Non è un uomo carismatico. Eppure è riuscito nell’impresa di rimontare circa una decina di punti percentuali di svantaggio nei confronti di Khan. I media sostengono che è un uomo cambiato rispetto agli anni ’90. Sharif, che pure subì l’onta di essere destituito da un golpe ed ha vissuto esule all’estero per molti anni, ha dichiarato anzitempo la vittoria in un discorso durante il giubilo dei suoi sostenitori. Ha detto alla folla che l’esercito, il quale ha governato il paese per più di metà della sua turbolenta storia di 66 anni, dovrebbe rimanere fuori dalla politica. Un evento storico per il paese. Che è stato però segnato dalla escalation di attentati, l’ultimo una autobomba a Karachi, sabato, ad urne aperte. La responsabilità dei 40 morti è stata attribuita alle organizzazioni terroristiche talebane operanti nel paese. Ma è fin troppo evidente che le bombe avevano lo scopo di intimidire la popolazione e di orientarne il voto. L’affluenza è stata comunque elevata, pari al 60%.

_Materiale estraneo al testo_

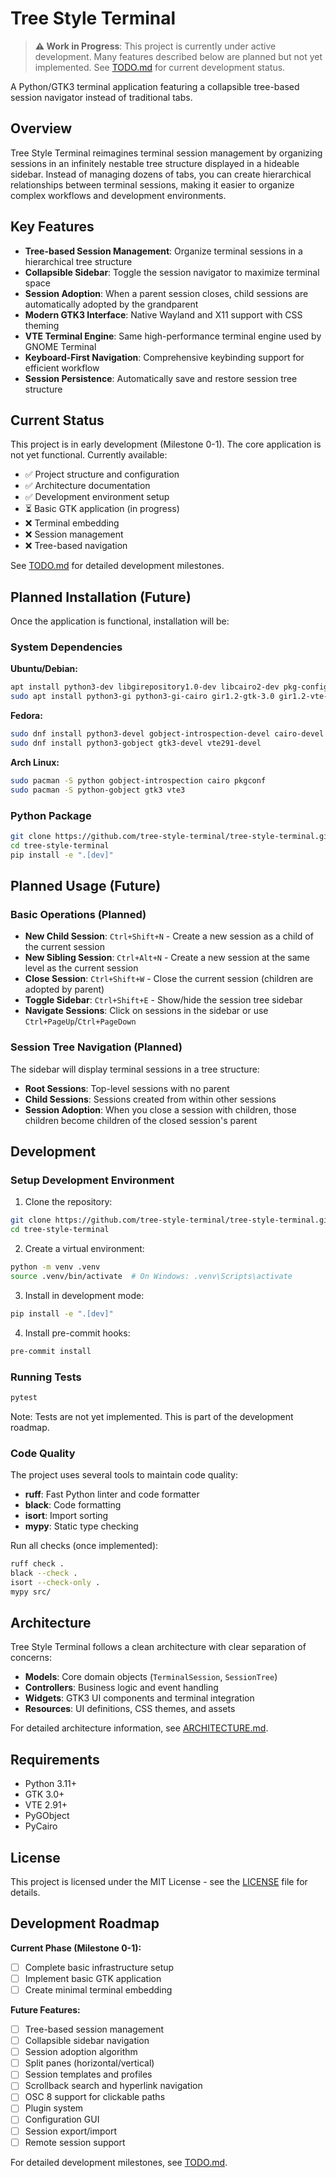 # Tree Style Terminal

> **⚠️ Work in Progress**: This project is currently under active development. Many features described below are planned but not yet implemented. See [TODO.md](TODO.md) for current development status.

A Python/GTK3 terminal application featuring a collapsible tree-based session navigator instead of traditional tabs.

## Overview

Tree Style Terminal reimagines terminal session management by organizing sessions in an infinitely nestable tree structure displayed in a hideable sidebar. Instead of managing dozens of tabs, you can create hierarchical relationships between terminal sessions, making it easier to organize complex workflows and development environments.

## Key Features

- **Tree-based Session Management**: Organize terminal sessions in a hierarchical tree structure
- **Collapsible Sidebar**: Toggle the session navigator to maximize terminal space
- **Session Adoption**: When a parent session closes, child sessions are automatically adopted by the grandparent
- **Modern GTK3 Interface**: Native Wayland and X11 support with CSS theming
- **VTE Terminal Engine**: Same high-performance terminal engine used by GNOME Terminal
- **Keyboard-First Navigation**: Comprehensive keybinding support for efficient workflow
- **Session Persistence**: Automatically save and restore session tree structure

## Current Status

This project is in early development (Milestone 0-1). The core application is not yet functional. Currently available:

- ✅ Project structure and configuration
- ✅ Architecture documentation
- ✅ Development environment setup
- ⏳ Basic GTK application (in progress)
- ❌ Terminal embedding
- ❌ Session management
- ❌ Tree-based navigation

See [TODO.md](TODO.md) for detailed development milestones.

## Planned Installation (Future)

Once the application is functional, installation will be:

### System Dependencies

**Ubuntu/Debian:**
```bash
apt install python3-dev libgirepository1.0-dev libcairo2-dev pkg-config
sudo apt install python3-gi python3-gi-cairo gir1.2-gtk-3.0 gir1.2-vte-2.91
```

**Fedora:**
```bash
sudo dnf install python3-devel gobject-introspection-devel cairo-devel pkgconfig
sudo dnf install python3-gobject gtk3-devel vte291-devel
```

**Arch Linux:**
```bash
sudo pacman -S python gobject-introspection cairo pkgconf
sudo pacman -S python-gobject gtk3 vte3
```

### Python Package

```bash
git clone https://github.com/tree-style-terminal/tree-style-terminal.git
cd tree-style-terminal
pip install -e ".[dev]"
```

## Planned Usage (Future)

### Basic Operations (Planned)

- **New Child Session**: `Ctrl+Shift+N` - Create a new session as a child of the current session
- **New Sibling Session**: `Ctrl+Alt+N` - Create a new session at the same level as the current session
- **Close Session**: `Ctrl+Shift+W` - Close the current session (children are adopted by parent)
- **Toggle Sidebar**: `Ctrl+Shift+E` - Show/hide the session tree sidebar
- **Navigate Sessions**: Click on sessions in the sidebar or use `Ctrl+PageUp`/`Ctrl+PageDown`

### Session Tree Navigation (Planned)

The sidebar will display terminal sessions in a tree structure:

- **Root Sessions**: Top-level sessions with no parent
- **Child Sessions**: Sessions created from within other sessions
- **Session Adoption**: When you close a session with children, those children become children of the closed session's parent

## Development

### Setup Development Environment

1. Clone the repository:
```bash
git clone https://github.com/tree-style-terminal/tree-style-terminal.git
cd tree-style-terminal
```

2. Create a virtual environment:
```bash
python -m venv .venv
source .venv/bin/activate  # On Windows: .venv\Scripts\activate
```

3. Install in development mode:
```bash
pip install -e ".[dev]"
```

4. Install pre-commit hooks:
```bash
pre-commit install
```

### Running Tests

```bash
pytest
```

Note: Tests are not yet implemented. This is part of the development roadmap.

### Code Quality

The project uses several tools to maintain code quality:

- **ruff**: Fast Python linter and code formatter
- **black**: Code formatting
- **isort**: Import sorting
- **mypy**: Static type checking

Run all checks (once implemented):
```bash
ruff check .
black --check .
isort --check-only .
mypy src/
```

## Architecture

Tree Style Terminal follows a clean architecture with clear separation of concerns:

- **Models**: Core domain objects (`TerminalSession`, `SessionTree`)
- **Controllers**: Business logic and event handling
- **Widgets**: GTK3 UI components and terminal integration
- **Resources**: UI definitions, CSS themes, and assets

For detailed architecture information, see [ARCHITECTURE.md](ARCHITECTURE.md).


## Requirements

- Python 3.11+
- GTK 3.0+
- VTE 2.91+
- PyGObject
- PyCairo

## License

This project is licensed under the MIT License - see the [LICENSE](LICENSE) file for details.

## Development Roadmap

**Current Phase (Milestone 0-1):**
- [ ] Complete basic infrastructure setup
- [ ] Implement basic GTK application
- [ ] Create minimal terminal embedding

**Future Features:**
- [ ] Tree-based session management
- [ ] Collapsible sidebar navigation
- [ ] Session adoption algorithm
- [ ] Split panes (horizontal/vertical)
- [ ] Session templates and profiles
- [ ] Scrollback search and hyperlink navigation
- [ ] OSC 8 support for clickable paths
- [ ] Plugin system
- [ ] Configuration GUI
- [ ] Session export/import
- [ ] Remote session support

For detailed development milestones, see [TODO.md](TODO.md).
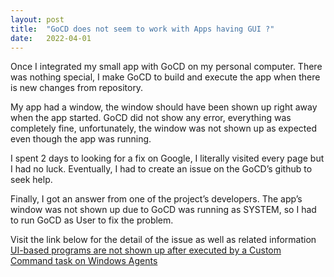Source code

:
 ```yaml
---
layout:	post
title:	"GoCD does not seem to work with Apps having GUI ?"
date:	2022-04-01
---
```


Once I integrated my small app with GoCD on my personal computer. There was nothing special, I make GoCD to build and execute the app when there is new changes from repository.

My app had a window, the window should have been shown up right away when the app started. GoCD did not show any error, everything was completely fine, unfortunately, the window was not shown up as expected even though the app was running.

I spent 2 days to looking for a fix on Google, I literally visited every page but I had no luck. Eventually, I had to create an issue on the GoCD’s github to seek help.

Finally, I got an answer from one of the project’s developers. The app’s window was not shown up due to GoCD was running as SYSTEM, so I had to run GoCD as User to fix the problem.

Visit the link below for the detail of the issue as well as related information  
[UI-based programs are not shown up after executed by a Custom Command task on Windows Agents](https://github.com/gocd/gocd/issues/9990)

  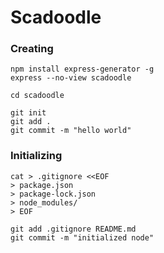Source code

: # Scadoodle

### Creating 

    npm install express-generator -g
    express --no-view scadoodle

    cd scadoodle
    
    git init
    git add .
    git commit -m "hello world"
    
    
### Initializing

```
cat > .gitignore <<EOF
> package.json
> package-lock.json
> node_modules/
> EOF
```

    git add .gitignore README.md
    git commit -m "initialized node"
    
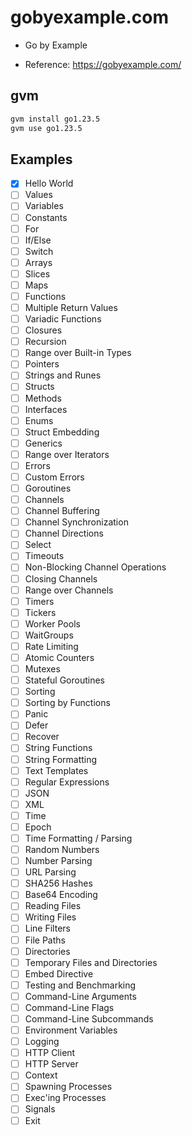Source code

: # gobyexample.com

- Go by Example

- Reference: https://gobyexample.com/

## gvm

```sh
gvm install go1.23.5
gvm use go1.23.5
```

## Examples

- [x] Hello World
- [ ] Values
- [ ] Variables
- [ ] Constants
- [ ] For
- [ ] If/Else
- [ ] Switch
- [ ] Arrays
- [ ] Slices
- [ ] Maps
- [ ] Functions
- [ ] Multiple Return Values
- [ ] Variadic Functions
- [ ] Closures
- [ ] Recursion
- [ ] Range over Built-in Types
- [ ] Pointers
- [ ] Strings and Runes
- [ ] Structs
- [ ] Methods
- [ ] Interfaces
- [ ] Enums
- [ ] Struct Embedding
- [ ] Generics
- [ ] Range over Iterators
- [ ] Errors
- [ ] Custom Errors
- [ ] Goroutines
- [ ] Channels
- [ ] Channel Buffering
- [ ] Channel Synchronization
- [ ] Channel Directions
- [ ] Select
- [ ] Timeouts
- [ ] Non-Blocking Channel Operations
- [ ] Closing Channels
- [ ] Range over Channels
- [ ] Timers
- [ ] Tickers
- [ ] Worker Pools
- [ ] WaitGroups
- [ ] Rate Limiting
- [ ] Atomic Counters
- [ ] Mutexes
- [ ] Stateful Goroutines
- [ ] Sorting
- [ ] Sorting by Functions
- [ ] Panic
- [ ] Defer
- [ ] Recover
- [ ] String Functions
- [ ] String Formatting
- [ ] Text Templates
- [ ] Regular Expressions
- [ ] JSON
- [ ] XML
- [ ] Time
- [ ] Epoch
- [ ] Time Formatting / Parsing
- [ ] Random Numbers
- [ ] Number Parsing
- [ ] URL Parsing
- [ ] SHA256 Hashes
- [ ] Base64 Encoding
- [ ] Reading Files
- [ ] Writing Files
- [ ] Line Filters
- [ ] File Paths
- [ ] Directories
- [ ] Temporary Files and Directories
- [ ] Embed Directive
- [ ] Testing and Benchmarking
- [ ] Command-Line Arguments
- [ ] Command-Line Flags
- [ ] Command-Line Subcommands
- [ ] Environment Variables
- [ ] Logging
- [ ] HTTP Client
- [ ] HTTP Server
- [ ] Context
- [ ] Spawning Processes
- [ ] Exec'ing Processes
- [ ] Signals
- [ ] Exit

Come si relazionerà Sharif con gli Stati Uniti? Nel 2014 le truppe della Nato abbandoneranno l’Afghanistan al proprio destino. Sharif ha detto in campagna elettorale che il Pakistan deve riconsiderare l’appoggio alla guerra degli Stati Uniti. Ma il paese ha grossi problemi economici e rinunciare ai dollari della guerra piovuti nel paese può significare una esplosione del debito e un rosso pesante nella bilancia commerciale. Sharif molto probabilmente perseguirà, come la sua storia insegna, politiche di selvaggia privatizzazione e deregolamentazione. Ha detto che il Pakistan dovrebbe camminare con le proprie gambe, ma anche che potrebbe essere necessario contrattare un piano di salvataggio con il Fondo monetario internazionale per evitare una crisi finanziaria. Sharif aprirà quindi il paese a riforme perniciose come una riduzione dei sussidi e un ampliamento della piccola base imponibile (che si traduce in maggiore tassazione anche per i meno abbienti), tutto ciò per ottenere i sicuri miliardi di dollari dalla Banca Mondiale e dal FMI.